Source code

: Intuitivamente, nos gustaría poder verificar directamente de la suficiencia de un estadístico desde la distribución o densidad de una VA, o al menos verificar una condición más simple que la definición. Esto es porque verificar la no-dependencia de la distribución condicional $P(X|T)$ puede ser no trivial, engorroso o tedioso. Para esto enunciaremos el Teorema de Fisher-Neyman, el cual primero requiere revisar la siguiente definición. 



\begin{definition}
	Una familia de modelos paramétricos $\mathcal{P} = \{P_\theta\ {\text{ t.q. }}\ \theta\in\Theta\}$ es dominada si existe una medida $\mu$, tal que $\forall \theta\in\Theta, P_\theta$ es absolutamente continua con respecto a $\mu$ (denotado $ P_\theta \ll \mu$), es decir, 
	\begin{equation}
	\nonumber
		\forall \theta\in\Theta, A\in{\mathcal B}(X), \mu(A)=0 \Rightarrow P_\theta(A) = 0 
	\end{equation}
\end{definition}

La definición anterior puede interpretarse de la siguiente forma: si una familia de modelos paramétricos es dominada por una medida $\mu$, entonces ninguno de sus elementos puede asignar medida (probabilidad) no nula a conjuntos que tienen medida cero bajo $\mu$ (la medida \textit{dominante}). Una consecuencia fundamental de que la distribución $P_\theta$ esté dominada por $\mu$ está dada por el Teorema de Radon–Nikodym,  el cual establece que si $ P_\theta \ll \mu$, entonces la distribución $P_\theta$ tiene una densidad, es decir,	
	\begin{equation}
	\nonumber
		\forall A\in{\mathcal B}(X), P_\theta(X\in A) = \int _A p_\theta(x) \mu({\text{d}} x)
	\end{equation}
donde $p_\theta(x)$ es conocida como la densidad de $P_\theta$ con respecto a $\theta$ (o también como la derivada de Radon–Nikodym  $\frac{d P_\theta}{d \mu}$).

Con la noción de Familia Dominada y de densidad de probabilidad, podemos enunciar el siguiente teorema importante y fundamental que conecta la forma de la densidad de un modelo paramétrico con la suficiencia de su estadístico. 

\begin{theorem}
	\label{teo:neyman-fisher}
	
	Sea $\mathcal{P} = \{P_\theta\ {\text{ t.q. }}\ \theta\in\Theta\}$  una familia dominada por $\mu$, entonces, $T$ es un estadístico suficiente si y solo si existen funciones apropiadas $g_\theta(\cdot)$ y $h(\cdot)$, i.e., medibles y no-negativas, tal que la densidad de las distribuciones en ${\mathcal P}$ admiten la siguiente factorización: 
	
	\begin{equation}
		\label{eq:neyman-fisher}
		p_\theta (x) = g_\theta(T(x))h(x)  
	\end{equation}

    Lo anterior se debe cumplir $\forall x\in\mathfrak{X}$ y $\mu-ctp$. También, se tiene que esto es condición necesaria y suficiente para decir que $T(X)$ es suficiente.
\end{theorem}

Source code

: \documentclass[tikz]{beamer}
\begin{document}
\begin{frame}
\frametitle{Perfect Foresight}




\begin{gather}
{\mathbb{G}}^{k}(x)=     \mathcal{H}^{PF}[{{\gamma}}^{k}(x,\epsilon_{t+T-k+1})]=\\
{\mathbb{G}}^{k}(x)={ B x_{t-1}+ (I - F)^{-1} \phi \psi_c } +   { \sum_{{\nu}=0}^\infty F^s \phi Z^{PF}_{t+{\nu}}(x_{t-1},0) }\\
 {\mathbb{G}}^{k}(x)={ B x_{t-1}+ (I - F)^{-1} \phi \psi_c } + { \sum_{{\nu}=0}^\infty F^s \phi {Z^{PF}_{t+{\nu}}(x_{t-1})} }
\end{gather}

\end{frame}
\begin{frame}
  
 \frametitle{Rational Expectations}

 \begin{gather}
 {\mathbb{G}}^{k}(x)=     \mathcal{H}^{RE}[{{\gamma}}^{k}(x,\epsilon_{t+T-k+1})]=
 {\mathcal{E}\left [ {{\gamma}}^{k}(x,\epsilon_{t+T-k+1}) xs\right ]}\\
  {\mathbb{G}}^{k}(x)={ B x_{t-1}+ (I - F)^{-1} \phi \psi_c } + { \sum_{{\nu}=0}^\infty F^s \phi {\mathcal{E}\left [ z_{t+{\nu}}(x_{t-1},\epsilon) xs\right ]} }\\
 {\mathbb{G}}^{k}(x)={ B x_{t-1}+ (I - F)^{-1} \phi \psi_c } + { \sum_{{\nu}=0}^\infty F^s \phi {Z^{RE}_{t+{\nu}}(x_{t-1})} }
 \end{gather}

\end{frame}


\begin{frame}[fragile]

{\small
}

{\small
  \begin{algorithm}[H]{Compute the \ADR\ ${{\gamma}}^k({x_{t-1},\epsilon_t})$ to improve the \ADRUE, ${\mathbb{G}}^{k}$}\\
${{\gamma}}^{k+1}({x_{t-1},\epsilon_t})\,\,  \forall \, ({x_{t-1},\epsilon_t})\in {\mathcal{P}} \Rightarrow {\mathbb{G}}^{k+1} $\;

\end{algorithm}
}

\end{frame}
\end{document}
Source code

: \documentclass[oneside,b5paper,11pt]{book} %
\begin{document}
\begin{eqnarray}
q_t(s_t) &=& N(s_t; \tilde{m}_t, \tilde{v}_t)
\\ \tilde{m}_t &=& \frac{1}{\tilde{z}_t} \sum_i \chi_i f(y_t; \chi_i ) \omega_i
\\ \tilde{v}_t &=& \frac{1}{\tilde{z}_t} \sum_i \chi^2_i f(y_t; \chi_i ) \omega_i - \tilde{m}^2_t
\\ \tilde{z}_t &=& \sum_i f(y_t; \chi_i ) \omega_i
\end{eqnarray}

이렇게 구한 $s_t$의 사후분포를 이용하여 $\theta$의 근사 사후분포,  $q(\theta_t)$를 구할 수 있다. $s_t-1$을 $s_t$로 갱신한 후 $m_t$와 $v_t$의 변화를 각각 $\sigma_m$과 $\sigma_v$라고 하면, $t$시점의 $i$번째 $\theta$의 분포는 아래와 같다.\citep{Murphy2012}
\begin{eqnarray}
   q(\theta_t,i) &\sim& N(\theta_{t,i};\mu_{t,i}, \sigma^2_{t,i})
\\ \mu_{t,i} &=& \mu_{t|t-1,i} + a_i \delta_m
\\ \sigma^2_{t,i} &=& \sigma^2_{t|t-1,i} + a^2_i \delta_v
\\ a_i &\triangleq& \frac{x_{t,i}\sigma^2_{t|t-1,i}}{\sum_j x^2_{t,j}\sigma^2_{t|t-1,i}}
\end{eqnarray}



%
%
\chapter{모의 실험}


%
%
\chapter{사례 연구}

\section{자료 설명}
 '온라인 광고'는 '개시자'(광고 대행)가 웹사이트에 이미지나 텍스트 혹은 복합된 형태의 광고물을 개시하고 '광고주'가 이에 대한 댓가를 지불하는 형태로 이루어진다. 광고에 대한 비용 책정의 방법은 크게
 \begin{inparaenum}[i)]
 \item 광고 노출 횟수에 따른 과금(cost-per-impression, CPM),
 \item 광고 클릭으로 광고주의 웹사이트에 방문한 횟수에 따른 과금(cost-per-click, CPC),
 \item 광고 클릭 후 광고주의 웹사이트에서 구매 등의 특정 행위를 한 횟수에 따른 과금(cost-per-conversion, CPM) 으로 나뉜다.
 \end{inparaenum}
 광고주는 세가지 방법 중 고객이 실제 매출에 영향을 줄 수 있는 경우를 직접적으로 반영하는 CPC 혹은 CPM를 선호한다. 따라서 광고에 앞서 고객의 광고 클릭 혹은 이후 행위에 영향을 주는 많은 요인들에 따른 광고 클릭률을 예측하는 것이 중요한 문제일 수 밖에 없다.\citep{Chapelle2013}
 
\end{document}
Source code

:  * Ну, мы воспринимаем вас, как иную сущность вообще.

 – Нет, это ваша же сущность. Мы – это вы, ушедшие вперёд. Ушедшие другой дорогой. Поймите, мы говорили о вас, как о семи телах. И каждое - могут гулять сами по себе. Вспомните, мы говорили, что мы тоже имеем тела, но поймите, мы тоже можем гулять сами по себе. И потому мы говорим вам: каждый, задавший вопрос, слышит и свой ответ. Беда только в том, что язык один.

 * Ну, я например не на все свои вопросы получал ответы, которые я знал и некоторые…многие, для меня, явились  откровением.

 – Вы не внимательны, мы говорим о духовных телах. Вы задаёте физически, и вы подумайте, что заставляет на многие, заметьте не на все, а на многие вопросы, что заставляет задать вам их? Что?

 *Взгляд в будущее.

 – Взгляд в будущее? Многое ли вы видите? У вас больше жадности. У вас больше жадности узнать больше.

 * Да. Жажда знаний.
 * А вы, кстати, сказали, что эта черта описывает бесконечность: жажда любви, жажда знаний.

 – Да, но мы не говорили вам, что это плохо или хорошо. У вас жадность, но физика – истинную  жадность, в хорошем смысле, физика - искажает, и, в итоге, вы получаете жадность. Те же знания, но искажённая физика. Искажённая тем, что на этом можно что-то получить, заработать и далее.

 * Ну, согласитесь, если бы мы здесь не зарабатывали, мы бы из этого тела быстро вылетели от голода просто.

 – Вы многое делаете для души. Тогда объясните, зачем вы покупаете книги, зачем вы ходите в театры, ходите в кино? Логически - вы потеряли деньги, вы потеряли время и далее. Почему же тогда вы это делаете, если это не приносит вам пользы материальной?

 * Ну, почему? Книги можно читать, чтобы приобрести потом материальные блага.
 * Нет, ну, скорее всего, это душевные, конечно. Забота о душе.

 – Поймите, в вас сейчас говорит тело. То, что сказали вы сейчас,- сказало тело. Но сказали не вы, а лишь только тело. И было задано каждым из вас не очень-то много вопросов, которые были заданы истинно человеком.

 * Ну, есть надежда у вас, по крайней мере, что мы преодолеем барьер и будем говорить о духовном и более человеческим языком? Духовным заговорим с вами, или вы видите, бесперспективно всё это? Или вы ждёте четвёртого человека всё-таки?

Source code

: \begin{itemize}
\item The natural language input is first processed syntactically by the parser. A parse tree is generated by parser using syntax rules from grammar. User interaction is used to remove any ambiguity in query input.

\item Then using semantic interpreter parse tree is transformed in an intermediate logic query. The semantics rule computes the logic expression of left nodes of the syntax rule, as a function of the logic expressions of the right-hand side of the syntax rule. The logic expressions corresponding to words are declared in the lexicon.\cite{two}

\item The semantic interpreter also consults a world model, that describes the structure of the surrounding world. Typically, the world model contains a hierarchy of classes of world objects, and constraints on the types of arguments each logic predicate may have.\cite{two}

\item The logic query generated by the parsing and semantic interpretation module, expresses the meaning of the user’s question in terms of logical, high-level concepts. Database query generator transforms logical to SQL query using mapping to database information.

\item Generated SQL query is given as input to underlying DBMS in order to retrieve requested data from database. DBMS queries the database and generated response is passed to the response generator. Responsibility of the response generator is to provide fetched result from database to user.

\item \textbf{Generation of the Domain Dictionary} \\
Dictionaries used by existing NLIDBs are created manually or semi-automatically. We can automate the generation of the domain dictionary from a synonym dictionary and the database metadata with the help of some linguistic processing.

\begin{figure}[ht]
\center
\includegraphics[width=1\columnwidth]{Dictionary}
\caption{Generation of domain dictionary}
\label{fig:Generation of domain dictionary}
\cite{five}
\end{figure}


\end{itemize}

============================================================

◆ GOAL OF THE EXERCISE: The total, and nothing more: how many lines in the entries contain "condición"?

◆ WRITTEN ANSWER: 2